## Assignment
Return the entries in full, exactly as written.

━━━━━ Exercise data ━━━━━

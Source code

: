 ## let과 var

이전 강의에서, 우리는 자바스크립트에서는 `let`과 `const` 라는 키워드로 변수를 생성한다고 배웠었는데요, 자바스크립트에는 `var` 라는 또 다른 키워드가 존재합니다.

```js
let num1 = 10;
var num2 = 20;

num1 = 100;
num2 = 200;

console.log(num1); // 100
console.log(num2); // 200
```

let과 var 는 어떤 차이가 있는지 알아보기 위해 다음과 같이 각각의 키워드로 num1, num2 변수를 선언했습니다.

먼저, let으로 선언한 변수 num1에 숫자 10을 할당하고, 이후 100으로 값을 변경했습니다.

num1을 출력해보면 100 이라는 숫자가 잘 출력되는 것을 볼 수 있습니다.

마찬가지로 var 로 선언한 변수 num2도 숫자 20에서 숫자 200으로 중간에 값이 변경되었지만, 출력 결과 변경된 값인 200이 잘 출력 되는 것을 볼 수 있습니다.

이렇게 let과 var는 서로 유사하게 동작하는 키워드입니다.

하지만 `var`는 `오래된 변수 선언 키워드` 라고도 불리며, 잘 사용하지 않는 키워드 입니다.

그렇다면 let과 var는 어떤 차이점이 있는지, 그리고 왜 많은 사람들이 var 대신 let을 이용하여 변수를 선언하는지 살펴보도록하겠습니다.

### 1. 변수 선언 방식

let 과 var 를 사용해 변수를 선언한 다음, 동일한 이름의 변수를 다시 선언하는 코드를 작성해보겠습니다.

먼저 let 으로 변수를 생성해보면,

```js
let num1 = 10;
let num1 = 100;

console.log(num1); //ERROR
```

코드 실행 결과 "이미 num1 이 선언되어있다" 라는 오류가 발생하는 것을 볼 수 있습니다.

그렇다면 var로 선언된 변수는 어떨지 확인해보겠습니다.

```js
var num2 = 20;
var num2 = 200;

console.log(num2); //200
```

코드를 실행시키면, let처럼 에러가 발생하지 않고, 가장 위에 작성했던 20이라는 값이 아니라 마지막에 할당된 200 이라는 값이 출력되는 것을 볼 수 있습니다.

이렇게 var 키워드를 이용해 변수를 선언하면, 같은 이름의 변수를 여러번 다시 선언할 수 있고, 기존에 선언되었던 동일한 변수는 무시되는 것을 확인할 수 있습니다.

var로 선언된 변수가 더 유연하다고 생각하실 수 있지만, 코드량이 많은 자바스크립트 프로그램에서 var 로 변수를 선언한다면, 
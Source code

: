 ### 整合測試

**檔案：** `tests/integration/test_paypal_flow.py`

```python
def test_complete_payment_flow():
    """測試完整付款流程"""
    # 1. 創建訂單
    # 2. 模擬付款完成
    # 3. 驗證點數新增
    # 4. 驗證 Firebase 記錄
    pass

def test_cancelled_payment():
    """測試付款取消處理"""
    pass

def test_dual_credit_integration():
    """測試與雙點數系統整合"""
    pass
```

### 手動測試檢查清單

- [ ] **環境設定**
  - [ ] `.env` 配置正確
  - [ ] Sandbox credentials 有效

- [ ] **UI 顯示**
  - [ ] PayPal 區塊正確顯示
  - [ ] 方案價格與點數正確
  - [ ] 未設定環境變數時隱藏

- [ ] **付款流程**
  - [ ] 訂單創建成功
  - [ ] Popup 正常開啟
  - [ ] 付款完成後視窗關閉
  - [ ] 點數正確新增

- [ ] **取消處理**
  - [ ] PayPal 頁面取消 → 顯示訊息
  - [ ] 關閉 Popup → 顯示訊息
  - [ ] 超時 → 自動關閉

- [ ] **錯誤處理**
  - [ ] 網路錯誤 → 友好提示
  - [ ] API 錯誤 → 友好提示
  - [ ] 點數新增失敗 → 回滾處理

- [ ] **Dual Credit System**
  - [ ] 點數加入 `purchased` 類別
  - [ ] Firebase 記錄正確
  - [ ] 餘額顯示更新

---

━━━━━

## Solution to this task
Source code

: ## let과 var

이전 강의에서, 우리는 자바스크립트에서는 `let`과 `const` 라는 키워드로 변수를 생성한다고 배웠었는데요, 자바스크립트에는 `var` 라는 또 다른 키워드가 존재합니다.

```js
let num1 = 10;
var num2 = 20;

num1 = 100;
num2 = 200;

console.log(num1); // 100
console.log(num2); // 200
```

let과 var 는 어떤 차이가 있는지 알아보기 위해 다음과 같이 각각의 키워드로 num1, num2 변수를 선언했습니다.

먼저, let으로 선언한 변수 num1에 숫자 10을 할당하고, 이후 100으로 값을 변경했습니다.

num1을 출력해보면 100 이라는 숫자가 잘 출력되는 것을 볼 수 있습니다.

마찬가지로 var 로 선언한 변수 num2도 숫자 20에서 숫자 200으로 중간에 값이 변경되었지만, 출력 결과 변경된 값인 200이 잘 출력 되는 것을 볼 수 있습니다.

이렇게 let과 var는 서로 유사하게 동작하는 키워드입니다.

하지만 `var`는 `오래된 변수 선언 키워드` 라고도 불리며, 잘 사용하지 않는 키워드 입니다.

그렇다면 let과 var는 어떤 차이점이 있는지, 그리고 왜 많은 사람들이 var 대신 let을 이용하여 변수를 선언하는지 살펴보도록하겠습니다.

### 1. 변수 선언 방식

let 과 var 를 사용해 변수를 선언한 다음, 동일한 이름의 변수를 다시 선언하는 코드를 작성해보겠습니다.

먼저 let 으로 변수를 생성해보면,

```js
let num1 = 10;
let num1 = 100;

console.log(num1); //ERROR
```

코드 실행 결과 "이미 num1 이 선언되어있다" 라는 오류가 발생하는 것을 볼 수 있습니다.

그렇다면 var로 선언된 변수는 어떨지 확인해보겠습니다.

```js
var num2 = 20;
var num2 = 200;

console.log(num2); //200
```

코드를 실행시키면, let처럼 에러가 발생하지 않고, 가장 위에 작성했던 20이라는 값이 아니라 마지막에 할당된 200 이라는 값이 출력되는 것을 볼 수 있습니다.

이렇게 var 키워드를 이용해 변수를 선언하면, 같은 이름의 변수를 여러번 다시 선언할 수 있고, 기존에 선언되었던 동일한 변수는 무시되는 것을 확인할 수 있습니다.

var로 선언된 변수가 더 유연하다고 생각하실 수 있지만, 코드량이 많은 자바스크립트 프로그램에서 var 로 변수를 선언한다면, 
Source code

: ### 整合測試

**檔案：** `tests/integration/test_paypal_flow.py`

```python
def test_complete_payment_flow():
    """測試完整付款流程"""
    # 1. 創建訂單
    # 2. 模擬付款完成
    # 3. 驗證點數新增
    # 4. 驗證 Firebase 記錄
    pass

def test_cancelled_payment():
    """測試付款取消處理"""
    pass

def test_dual_credit_integration():
    """測試與雙點數系統整合"""
    pass
```

### 手動測試檢查清單

- [ ] **環境設定**
  - [ ] `.env` 配置正確
  - [ ] Sandbox credentials 有效

- [ ] **UI 顯示**
  - [ ] PayPal 區塊正確顯示
  - [ ] 方案價格與點數正確
  - [ ] 未設定環境變數時隱藏

- [ ] **付款流程**
  - [ ] 訂單創建成功
  - [ ] Popup 正常開啟
  - [ ] 付款完成後視窗關閉
  - [ ] 點數正確新增

- [ ] **取消處理**
  - [ ] PayPal 頁面取消 → 顯示訊息
  - [ ] 關閉 Popup → 顯示訊息
  - [ ] 超時 → 自動關閉

- [ ] **錯誤處理**
  - [ ] 網路錯誤 → 友好提示
  - [ ] API 錯誤 → 友好提示
  - [ ] 點數新增失敗 → 回滾處理

- [ ] **Dual Credit System**
  - [ ] 點數加入 `purchased` 類別
  - [ ] Firebase 記錄正確
  - [ ] 餘額顯示更新

---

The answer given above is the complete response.